Data extracted from a collection:
'''

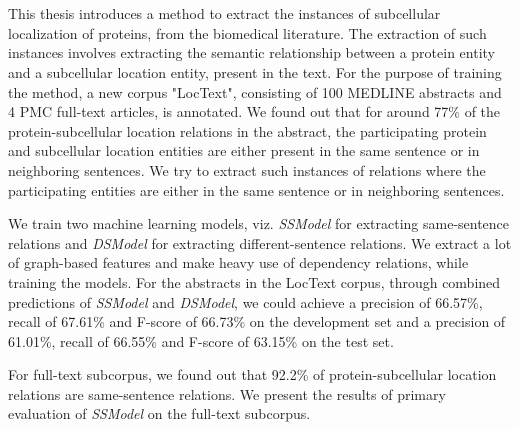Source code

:\chapter{\abstractname}


This thesis introduces a method to extract the instances of subcellular localization of proteins, from the biomedical literature. The extraction of such instances involves extracting the semantic relationship between a protein entity and a subcellular location entity, present in the text. For the purpose of training the method, a new corpus "LocText", consisting of 100 MEDLINE abstracts and 4 PMC full-text articles, is annotated. We found out that for around 77\% of the protein-subcellular location relations in the abstract, the participating protein and subcellular location entities are either present in the same sentence or in neighboring sentences. We try to extract such instances of relations where the participating entities are either in the same sentence or in neighboring sentences.

We train two machine learning models, viz. \textit{SSModel} for extracting same-sentence relations and \textit{DSModel} for extracting different-sentence relations. We extract a lot of graph-based features and make heavy use of dependency relations, while training the models. For the abstracts in the LocText corpus, through combined predictions of \textit{SSModel} and \textit{DSModel}, we could achieve a precision of 66.57\%, recall of 67.61\% and F-score of 66.73\% on the development set and a precision of 61.01\%, recall of 66.55\% and F-score of 63.15\% on the test set.

For full-text subcorpus, we found out that 92.2\% of protein-subcellular location relations are same-sentence relations. We present the results of primary evaluation of \textit{SSModel} on the full-text subcorpus.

'''

Copy each line of the entries in which the string "present" is found.

EXERCISE ANSWER:
This thesis introduces a method to extract the instances of subcellular localization of proteins, from the biomedical literature. The extraction of such instances involves extracting the semantic relationship between a protein entity and a subcellular location entity, present in the text. For the purpose of training the method, a new corpus "LocText", consisting of 100 MEDLINE abstracts and 4 PMC full-text articles, is annotated. We found out that for around 77\% of the protein-subcellular location relations in the abstract, the participating protein and subcellular location entities are either present in the same sentence or in neighboring sentences. We try to extract such instances of relations where the participating entities are either in the same sentence or in neighboring sentences.
For full-text subcorpus, we found out that 92.2\% of protein-subcellular location relations are same-sentence relations. We present the results of primary evaluation of \textit{SSModel} on the full-text subcorpus.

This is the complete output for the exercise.